▶ [TRY IT]: Transcribe, word for word, all of the entries below, and exclude any pictures from the copy.

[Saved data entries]
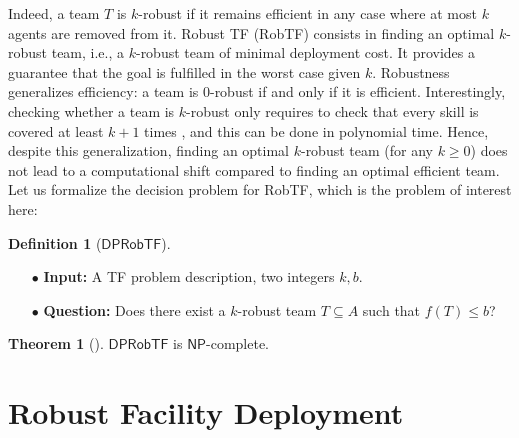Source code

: \documentclass[conference]{IEEEtran}
\newcommand{\dprobtf}{\ensuremath{\mathsf{DPRobTF}}}
\theoremstyle{definition}
\newtheorem{definition}{Definition}
\newtheorem{theorem}{Theorem}
\begin{document}
Indeed, a team $T$ is $k$-robust if it remains efficient in any
case where at most $k$ agents are removed from it.
Robust TF (RobTF) consists in finding an optimal $k$-robust team, i.e., a
$k$-robust team of minimal deployment cost. It provides a
guarantee that the goal is fulfilled in the worst case given $k$.
Robustness generalizes efficiency: a team is $0$-robust if and only if it is efficient.
Interestingly,
checking whether a team is $k$-robust only requires to
check that every skill is covered at least $k + 1$ times \cite{Okimoto2015}, and this can be done in polynomial time.
Hence, despite this generalization, finding an optimal $k$-robust team (for any $k \geq 0$) does not lead to a computational shift
compared to finding an optimal efficient team. Let us formalize the decision problem for RobTF, which is the problem of interest here:
\begin{definition}[\dprobtf]\hfill
	\begin{itemize}
		\item[$\bullet$] \textbf{Input:} A TF problem description, two integers $k, b$.
		\item[$\bullet$] \textbf{Question:} Does there exist a $k$-robust team $T \subseteq A$ such that $f(T) \leq b$?
	\end{itemize}
	\label{def:decision problem}
\end{definition}

\begin{theorem}[\cite{Okimoto2015}]
	\dprobtf{} is $\mathsf{NP}$-complete.
	\label{prop:TORTF}
\end{theorem}


\section{Robust Facility Deployment}
\end{document}
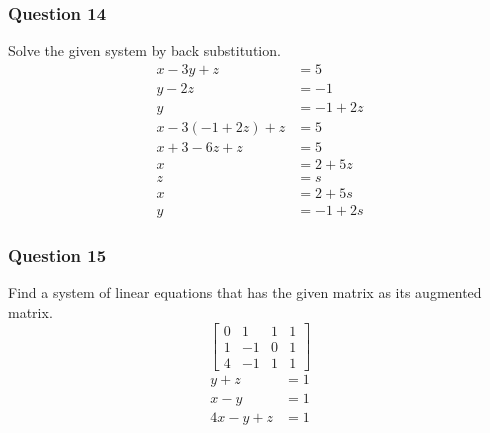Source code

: \documentclass{math}
\begin{document}
\subsubsection*{Question 14}
Solve the given system by back substitution.
\begin{align*}
  x-3y+z &= 5 \\
  y-2z &= -1 \\
  y &= -1+2z \\
  x-3(-1+2z)+z &= 5 \\
  x+3-6z+z &= 5 \\
  x &= 2+5z \\
  z &= s \\
  x &= 2+5s \\
  y &= -1+2s
\end{align*}

\subsubsection*{Question 15}
Find a system of linear equations that has the given matrix as its augmented
matrix.
\[ \begin{bmatrix}
  0 & 1 & 1 & 1 \\
  1 & -1 & 0 & 1 \\
  4 & -1 & 1 & 1
\end{bmatrix} \]
\begin{align*}
  y+z &= 1 \\
  x-y &= 1 \\
  4x-y+z &= 1
\end{align*}
\end{document}
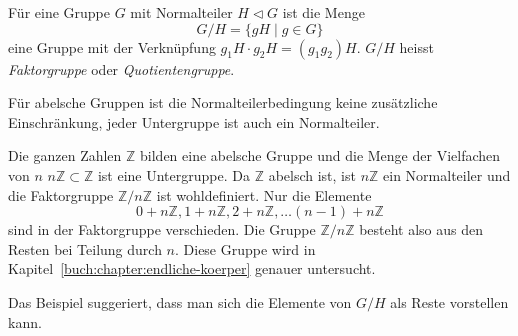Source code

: \begin{definition}
Für eine Gruppe $G$ mit Normalteiler  $H\triangleleft G$ ist die
Menge
\[
G/H = \{ gH \;|\; g\in G\}
\]
eine Gruppe mit der Verknüpfung $g_1H\cdot g_2H=(g_1g_2)H$.
$G/H$ heisst {\em Faktorgruppe} oder {\em Quotientengruppe}.
%
%
\end{definition}

Für abelsche Gruppen ist die Normalteilerbedingung keine zusätzliche
Einschränkung, jeder Untergruppe ist auch ein Normalteiler.

\begin{beispiel}
Die ganzen Zahlen $\mathbb{Z}$ bilden eine abelsche Gruppe und
die Menge der Vielfachen von $n$
$n\mathbb{Z}\subset\mathbb{Z}$ ist eine Untergruppe.
Da $\mathbb{Z}$ abelsch ist, ist $n\mathbb{Z}$ ein Normalteiler
und die Faktorgruppe $\mathbb{Z}/n\mathbb{Z}$ ist wohldefiniert.
Nur die Elemente
\[
0+n\mathbb{Z},
1+n\mathbb{Z},
2+n\mathbb{Z},
\dots
(n-1)+n\mathbb{Z}
\]
sind in der Faktorgruppe verschieden.
Die Gruppe $\mathbb{Z}/n\mathbb{Z}$ besteht also aus den Resten
bei Teilung durch $n$.
Diese Gruppe wird in Kapitel~\ref{buch:chapter:endliche-koerper}
genauer untersucht.
\end{beispiel}

Das Beispiel suggeriert, dass man sich die Elemente von $G/H$
als Reste vorstellen kann.




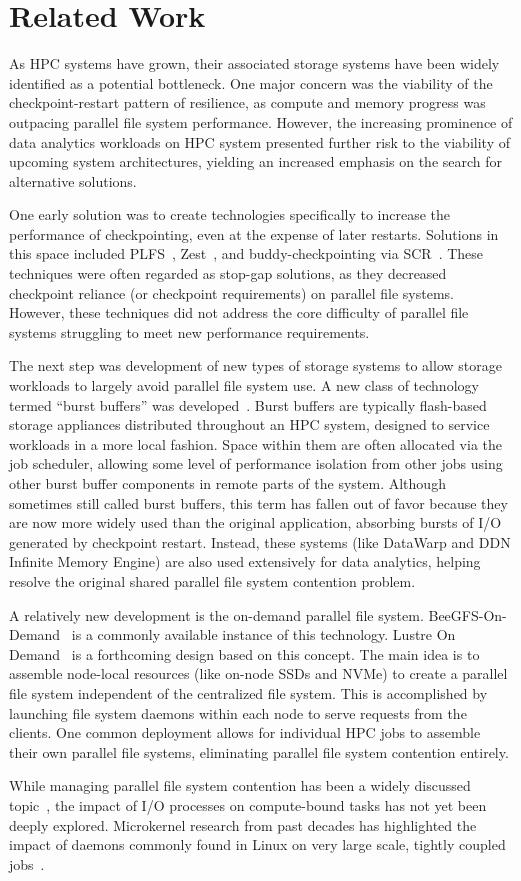 \section{Related Work}
As HPC systems have grown, their associated storage systems have been widely identified as a potential bottleneck. One major concern was the viability of the checkpoint-restart pattern of resilience, as compute and memory progress was outpacing parallel file system performance. However, the increasing prominence of data analytics workloads on HPC system presented further risk to the viability of upcoming system architectures, yielding an increased emphasis on the search for alternative solutions.

One early solution was to create technologies specifically to increase the performance of checkpointing, even at the expense of later restarts. Solutions in this space included PLFS~\cite{plfs}, Zest~\cite{zest}, and buddy-checkpointing via SCR~\cite{scr}. These techniques were often regarded as stop-gap solutions, as they decreased checkpoint reliance (or checkpoint requirements) on parallel file systems. However, these techniques did not address the core difficulty of parallel file systems struggling to meet new performance requirements.

The next step was development of new types of storage systems to allow storage workloads to largely avoid parallel file system use. A new class of technology termed ``burst buffers'' was developed~\cite{burstbuffers}. Burst buffers are typically flash-based storage appliances distributed throughout an HPC system, designed to service workloads in a more local fashion. Space within them are often allocated via the job scheduler, allowing some level of performance isolation from other jobs using other burst buffer components in remote parts of the system. Although sometimes still called burst buffers, this term has fallen out of favor because they are now more widely used than the original application, absorbing bursts of I/O generated by checkpoint restart. Instead, these systems (like DataWarp and DDN Infinite Memory Engine) are also used extensively for data analytics, helping resolve the original shared parallel file system contention problem.

A relatively new development is the on-demand parallel file system. BeeGFS-On-Demand~\cite{beeond} is a commonly available instance of this technology. Lustre On Demand~\cite{lustre-on-demand} is a forthcoming design based on this concept. The main idea is to assemble node-local resources (like on-node SSDs and NVMe) to create a parallel file system independent of the centralized file system. This is accomplished by launching file system daemons within each node to serve requests from the clients. One common deployment allows for individual HPC jobs to assemble their own parallel file systems, eliminating parallel file system contention entirely.

While managing parallel file system contention has been a widely discussed topic~\cite{managing-contention}, the impact of I/O processes on compute-bound tasks has not yet been deeply explored. Microkernel research from past decades has highlighted the impact of daemons commonly found in Linux on very large scale, tightly coupled jobs~\cite{daemon-interference}.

▶ [RESPONSE BOX]:
Source code

: \documentclass[conference]{IEEEtran}
\newcommand{\dprobtf}{\ensuremath{\mathsf{DPRobTF}}}
\theoremstyle{definition}
\newtheorem{definition}{Definition}
\newtheorem{theorem}{Theorem}
\begin{document}
Indeed, a team $T$ is $k$-robust if it remains efficient in any
case where at most $k$ agents are removed from it.
Robust TF (RobTF) consists in finding an optimal $k$-robust team, i.e., a
$k$-robust team of minimal deployment cost. It provides a
guarantee that the goal is fulfilled in the worst case given $k$.
Robustness generalizes efficiency: a team is $0$-robust if and only if it is efficient.
Interestingly,
checking whether a team is $k$-robust only requires to
check that every skill is covered at least $k + 1$ times \cite{Okimoto2015}, and this can be done in polynomial time.
Hence, despite this generalization, finding an optimal $k$-robust team (for any $k \geq 0$) does not lead to a computational shift
compared to finding an optimal efficient team. Let us formalize the decision problem for RobTF, which is the problem of interest here:
\begin{definition}[\dprobtf]\hfill
	\begin{itemize}
		\item[$\bullet$] \textbf{Input:} A TF problem description, two integers $k, b$.
		\item[$\bullet$] \textbf{Question:} Does there exist a $k$-robust team $T \subseteq A$ such that $f(T) \leq b$?
	\end{itemize}
	\label{def:decision problem}
\end{definition}

\begin{theorem}[\cite{Okimoto2015}]
	\dprobtf{} is $\mathsf{NP}$-complete.
	\label{prop:TORTF}
\end{theorem}


\section{Robust Facility Deployment}
\end{document}
Source code

: \documentclass{math}
\begin{document}
\subsubsection*{Question 14}
Solve the given system by back substitution.
\begin{align*}
  x-3y+z &= 5 \\
  y-2z &= -1 \\
  y &= -1+2z \\
  x-3(-1+2z)+z &= 5 \\
  x+3-6z+z &= 5 \\
  x &= 2+5z \\
  z &= s \\
  x &= 2+5s \\
  y &= -1+2s
\end{align*}

\subsubsection*{Question 15}
Find a system of linear equations that has the given matrix as its augmented
matrix.
\[ \begin{bmatrix}
  0 & 1 & 1 & 1 \\
  1 & -1 & 0 & 1 \\
  4 & -1 & 1 & 1
\end{bmatrix} \]
\begin{align*}
  y+z &= 1 \\
  x-y &= 1 \\
  4x-y+z &= 1
\end{align*}
\end{document}
Source code

: \begin{definition}
Für eine Gruppe $G$ mit Normalteiler  $H\triangleleft G$ ist die
Menge
\[
G/H = \{ gH \;|\; g\in G\}
\]
eine Gruppe mit der Verknüpfung $g_1H\cdot g_2H=(g_1g_2)H$.
$G/H$ heisst {\em Faktorgruppe} oder {\em Quotientengruppe}.
%
%
\end{definition}

Für abelsche Gruppen ist die Normalteilerbedingung keine zusätzliche
Einschränkung, jeder Untergruppe ist auch ein Normalteiler.

\begin{beispiel}
Die ganzen Zahlen $\mathbb{Z}$ bilden eine abelsche Gruppe und
die Menge der Vielfachen von $n$
$n\mathbb{Z}\subset\mathbb{Z}$ ist eine Untergruppe.
Da $\mathbb{Z}$ abelsch ist, ist $n\mathbb{Z}$ ein Normalteiler
und die Faktorgruppe $\mathbb{Z}/n\mathbb{Z}$ ist wohldefiniert.
Nur die Elemente
\[
0+n\mathbb{Z},
1+n\mathbb{Z},
2+n\mathbb{Z},
\dots
(n-1)+n\mathbb{Z}
\]
sind in der Faktorgruppe verschieden.
Die Gruppe $\mathbb{Z}/n\mathbb{Z}$ besteht also aus den Resten
bei Teilung durch $n$.
Diese Gruppe wird in Kapitel~\ref{buch:chapter:endliche-koerper}
genauer untersucht.
\end{beispiel}

Das Beispiel suggeriert, dass man sich die Elemente von $G/H$
als Reste vorstellen kann.




 \section{Related Work}
As HPC systems have grown, their associated storage systems have been widely identified as a potential bottleneck. One major concern was the viability of the checkpoint-restart pattern of resilience, as compute and memory progress was outpacing parallel file system performance. However, the increasing prominence of data analytics workloads on HPC system presented further risk to the viability of upcoming system architectures, yielding an increased emphasis on the search for alternative solutions.

One early solution was to create technologies specifically to increase the performance of checkpointing, even at the expense of later restarts. Solutions in this space included PLFS~\cite{plfs}, Zest~\cite{zest}, and buddy-checkpointing via SCR~\cite{scr}. These techniques were often regarded as stop-gap solutions, as they decreased checkpoint reliance (or checkpoint requirements) on parallel file systems. However, these techniques did not address the core difficulty of parallel file systems struggling to meet new performance requirements.

The next step was development of new types of storage systems to allow storage workloads to largely avoid parallel file system use. A new class of technology termed ``burst buffers'' was developed~\cite{burstbuffers}. Burst buffers are typically flash-based storage appliances distributed throughout an HPC system, designed to service workloads in a more local fashion. Space within them are often allocated via the job scheduler, allowing some level of performance isolation from other jobs using other burst buffer components in remote parts of the system. Although sometimes still called burst buffers, this term has fallen out of favor because they are now more widely used than the original application, absorbing bursts of I/O generated by checkpoint restart. Instead, these systems (like DataWarp and DDN Infinite Memory Engine) are also used extensively for data analytics, helping resolve the original shared parallel file system contention problem.

A relatively new development is the on-demand parallel file system. BeeGFS-On-Demand~\cite{beeond} is a commonly available instance of this technology. Lustre On Demand~\cite{lustre-on-demand} is a forthcoming design based on this concept. The main idea is to assemble node-local resources (like on-node SSDs and NVMe) to create a parallel file system independent of the centralized file system. This is accomplished by launching file system daemons within each node to serve requests from the clients. One common deployment allows for individual HPC jobs to assemble their own parallel file systems, eliminating parallel file system contention entirely.

While managing parallel file system contention has been a widely discussed topic~\cite{managing-contention}, the impact of I/O processes on compute-bound tasks has not yet been deeply explored. Microkernel research from past decades has highlighted the impact of daemons commonly found in Linux on very large scale, tightly coupled jobs~\cite{daemon-interference}.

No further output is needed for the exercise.